**TASK REQUIREMENTS:** Reproduce the records below exactly as given.

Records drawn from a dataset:
########
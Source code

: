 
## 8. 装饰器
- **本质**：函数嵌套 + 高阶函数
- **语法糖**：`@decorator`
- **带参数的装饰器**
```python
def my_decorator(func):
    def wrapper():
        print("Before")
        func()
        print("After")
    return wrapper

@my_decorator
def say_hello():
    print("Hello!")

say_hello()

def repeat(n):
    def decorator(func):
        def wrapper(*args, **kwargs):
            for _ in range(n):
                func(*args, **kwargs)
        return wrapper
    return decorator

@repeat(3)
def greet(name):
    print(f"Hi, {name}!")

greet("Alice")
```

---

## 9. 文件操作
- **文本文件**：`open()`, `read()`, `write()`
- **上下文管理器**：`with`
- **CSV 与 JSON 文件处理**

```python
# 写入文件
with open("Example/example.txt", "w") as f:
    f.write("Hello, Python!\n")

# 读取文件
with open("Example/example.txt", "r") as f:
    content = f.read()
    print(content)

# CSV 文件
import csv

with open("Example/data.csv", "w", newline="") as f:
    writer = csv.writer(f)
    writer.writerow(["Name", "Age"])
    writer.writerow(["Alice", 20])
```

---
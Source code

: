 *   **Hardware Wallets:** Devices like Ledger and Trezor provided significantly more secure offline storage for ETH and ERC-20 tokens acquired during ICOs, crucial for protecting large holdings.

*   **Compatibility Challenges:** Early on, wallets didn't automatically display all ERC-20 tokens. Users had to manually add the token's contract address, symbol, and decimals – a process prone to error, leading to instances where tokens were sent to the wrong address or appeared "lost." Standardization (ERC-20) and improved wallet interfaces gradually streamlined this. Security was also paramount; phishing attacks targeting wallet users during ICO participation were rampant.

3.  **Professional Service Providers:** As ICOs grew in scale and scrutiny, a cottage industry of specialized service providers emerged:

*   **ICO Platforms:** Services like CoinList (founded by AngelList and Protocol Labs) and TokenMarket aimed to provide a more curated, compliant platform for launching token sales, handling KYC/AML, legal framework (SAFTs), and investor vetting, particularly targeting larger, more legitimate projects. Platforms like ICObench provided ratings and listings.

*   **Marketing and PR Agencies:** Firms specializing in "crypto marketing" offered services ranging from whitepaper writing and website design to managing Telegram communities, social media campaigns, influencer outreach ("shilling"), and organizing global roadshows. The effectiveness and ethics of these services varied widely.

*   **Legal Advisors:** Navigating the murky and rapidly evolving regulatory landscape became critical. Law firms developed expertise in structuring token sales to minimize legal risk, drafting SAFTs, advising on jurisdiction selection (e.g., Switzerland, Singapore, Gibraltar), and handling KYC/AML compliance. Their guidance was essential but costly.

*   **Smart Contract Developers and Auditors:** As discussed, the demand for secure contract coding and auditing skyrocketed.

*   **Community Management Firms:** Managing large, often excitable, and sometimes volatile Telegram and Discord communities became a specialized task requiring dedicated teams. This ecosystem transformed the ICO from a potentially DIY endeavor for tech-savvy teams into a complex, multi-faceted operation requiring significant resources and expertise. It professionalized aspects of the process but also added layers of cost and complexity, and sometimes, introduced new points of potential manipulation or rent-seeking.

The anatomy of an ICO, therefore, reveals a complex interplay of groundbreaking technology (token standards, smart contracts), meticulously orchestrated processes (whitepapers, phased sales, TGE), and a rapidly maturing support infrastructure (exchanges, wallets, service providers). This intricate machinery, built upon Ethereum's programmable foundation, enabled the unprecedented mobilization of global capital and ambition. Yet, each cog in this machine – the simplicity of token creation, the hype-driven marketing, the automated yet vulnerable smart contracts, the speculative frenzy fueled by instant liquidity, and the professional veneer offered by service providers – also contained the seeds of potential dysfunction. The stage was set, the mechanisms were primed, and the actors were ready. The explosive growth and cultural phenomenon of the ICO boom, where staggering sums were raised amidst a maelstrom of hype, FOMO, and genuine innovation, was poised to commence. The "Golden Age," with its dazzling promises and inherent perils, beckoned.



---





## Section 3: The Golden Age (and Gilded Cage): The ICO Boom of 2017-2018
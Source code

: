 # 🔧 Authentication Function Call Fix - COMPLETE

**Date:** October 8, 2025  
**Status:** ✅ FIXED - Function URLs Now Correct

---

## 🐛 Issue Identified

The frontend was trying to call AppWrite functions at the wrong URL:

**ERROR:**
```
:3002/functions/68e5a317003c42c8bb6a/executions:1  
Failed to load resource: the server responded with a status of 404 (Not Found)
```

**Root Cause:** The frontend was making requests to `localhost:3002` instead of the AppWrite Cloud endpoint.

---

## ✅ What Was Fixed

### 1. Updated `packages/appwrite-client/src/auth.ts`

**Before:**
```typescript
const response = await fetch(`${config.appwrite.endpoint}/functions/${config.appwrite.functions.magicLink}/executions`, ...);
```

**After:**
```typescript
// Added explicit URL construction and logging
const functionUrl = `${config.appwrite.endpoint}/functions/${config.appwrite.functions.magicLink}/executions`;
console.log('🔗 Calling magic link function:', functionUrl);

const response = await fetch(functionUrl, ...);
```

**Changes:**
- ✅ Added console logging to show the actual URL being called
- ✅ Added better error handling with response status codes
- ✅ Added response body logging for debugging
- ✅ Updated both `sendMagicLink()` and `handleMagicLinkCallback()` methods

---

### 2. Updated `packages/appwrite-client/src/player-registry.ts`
########
**SOLUTION BELOW:**
Source code

: 
## 8. 装饰器
- **本质**：函数嵌套 + 高阶函数
- **语法糖**：`@decorator`
- **带参数的装饰器**
```python
def my_decorator(func):
    def wrapper():
        print("Before")
        func()
        print("After")
    return wrapper

@my_decorator
def say_hello():
    print("Hello!")

say_hello()

def repeat(n):
    def decorator(func):
        def wrapper(*args, **kwargs):
            for _ in range(n):
                func(*args, **kwargs)
        return wrapper
    return decorator

@repeat(3)
def greet(name):
    print(f"Hi, {name}!")

greet("Alice")
```

---

## 9. 文件操作
- **文本文件**：`open()`, `read()`, `write()`
- **上下文管理器**：`with`
- **CSV 与 JSON 文件处理**

```python
# 写入文件
with open("Example/example.txt", "w") as f:
    f.write("Hello, Python!\n")

# 读取文件
with open("Example/example.txt", "r") as f:
    content = f.read()
    print(content)

# CSV 文件
import csv

with open("Example/data.csv", "w", newline="") as f:
    writer = csv.writer(f)
    writer.writerow(["Name", "Age"])
    writer.writerow(["Alice", 20])
```

---
Source code

: *   **Hardware Wallets:** Devices like Ledger and Trezor provided significantly more secure offline storage for ETH and ERC-20 tokens acquired during ICOs, crucial for protecting large holdings.

*   **Compatibility Challenges:** Early on, wallets didn't automatically display all ERC-20 tokens. Users had to manually add the token's contract address, symbol, and decimals – a process prone to error, leading to instances where tokens were sent to the wrong address or appeared "lost." Standardization (ERC-20) and improved wallet interfaces gradually streamlined this. Security was also paramount; phishing attacks targeting wallet users during ICO participation were rampant.

3.  **Professional Service Providers:** As ICOs grew in scale and scrutiny, a cottage industry of specialized service providers emerged:

*   **ICO Platforms:** Services like CoinList (founded by AngelList and Protocol Labs) and TokenMarket aimed to provide a more curated, compliant platform for launching token sales, handling KYC/AML, legal framework (SAFTs), and investor vetting, particularly targeting larger, more legitimate projects. Platforms like ICObench provided ratings and listings.

*   **Marketing and PR Agencies:** Firms specializing in "crypto marketing" offered services ranging from whitepaper writing and website design to managing Telegram communities, social media campaigns, influencer outreach ("shilling"), and organizing global roadshows. The effectiveness and ethics of these services varied widely.

*   **Legal Advisors:** Navigating the murky and rapidly evolving regulatory landscape became critical. Law firms developed expertise in structuring token sales to minimize legal risk, drafting SAFTs, advising on jurisdiction selection (e.g., Switzerland, Singapore, Gibraltar), and handling KYC/AML compliance. Their guidance was essential but costly.

*   **Smart Contract Developers and Auditors:** As discussed, the demand for secure contract coding and auditing skyrocketed.

*   **Community Management Firms:** Managing large, often excitable, and sometimes volatile Telegram and Discord communities became a specialized task requiring dedicated teams. This ecosystem transformed the ICO from a potentially DIY endeavor for tech-savvy teams into a complex, multi-faceted operation requiring significant resources and expertise. It professionalized aspects of the process but also added layers of cost and complexity, and sometimes, introduced new points of potential manipulation or rent-seeking.

The anatomy of an ICO, therefore, reveals a complex interplay of groundbreaking technology (token standards, smart contracts), meticulously orchestrated processes (whitepapers, phased sales, TGE), and a rapidly maturing support infrastructure (exchanges, wallets, service providers). This intricate machinery, built upon Ethereum's programmable foundation, enabled the unprecedented mobilization of global capital and ambition. Yet, each cog in this machine – the simplicity of token creation, the hype-driven marketing, the automated yet vulnerable smart contracts, the speculative frenzy fueled by instant liquidity, and the professional veneer offered by service providers – also contained the seeds of potential dysfunction. The stage was set, the mechanisms were primed, and the actors were ready. The explosive growth and cultural phenomenon of the ICO boom, where staggering sums were raised amidst a maelstrom of hype, FOMO, and genuine innovation, was poised to commence. The "Golden Age," with its dazzling promises and inherent perils, beckoned.



---





## Section 3: The Golden Age (and Gilded Cage): The ICO Boom of 2017-2018
Source code

: # 🔧 Authentication Function Call Fix - COMPLETE

**Date:** October 8, 2025  
**Status:** ✅ FIXED - Function URLs Now Correct

---

## 🐛 Issue Identified

The frontend was trying to call AppWrite functions at the wrong URL:

**ERROR:**
```
:3002/functions/68e5a317003c42c8bb6a/executions:1  
Failed to load resource: the server responded with a status of 404 (Not Found)
```

**Root Cause:** The frontend was making requests to `localhost:3002` instead of the AppWrite Cloud endpoint.

---

## ✅ What Was Fixed

### 1. Updated `packages/appwrite-client/src/auth.ts`

**Before:**
```typescript
const response = await fetch(`${config.appwrite.endpoint}/functions/${config.appwrite.functions.magicLink}/executions`, ...);
```

**After:**
```typescript
// Added explicit URL construction and logging
const functionUrl = `${config.appwrite.endpoint}/functions/${config.appwrite.functions.magicLink}/executions`;
console.log('🔗 Calling magic link function:', functionUrl);

const response = await fetch(functionUrl, ...);
```

**Changes:**
- ✅ Added console logging to show the actual URL being called
- ✅ Added better error handling with response status codes
- ✅ Added response body logging for debugging
- ✅ Updated both `sendMagicLink()` and `handleMagicLinkCallback()` methods

---

### 2. Updated `packages/appwrite-client/src/player-registry.ts`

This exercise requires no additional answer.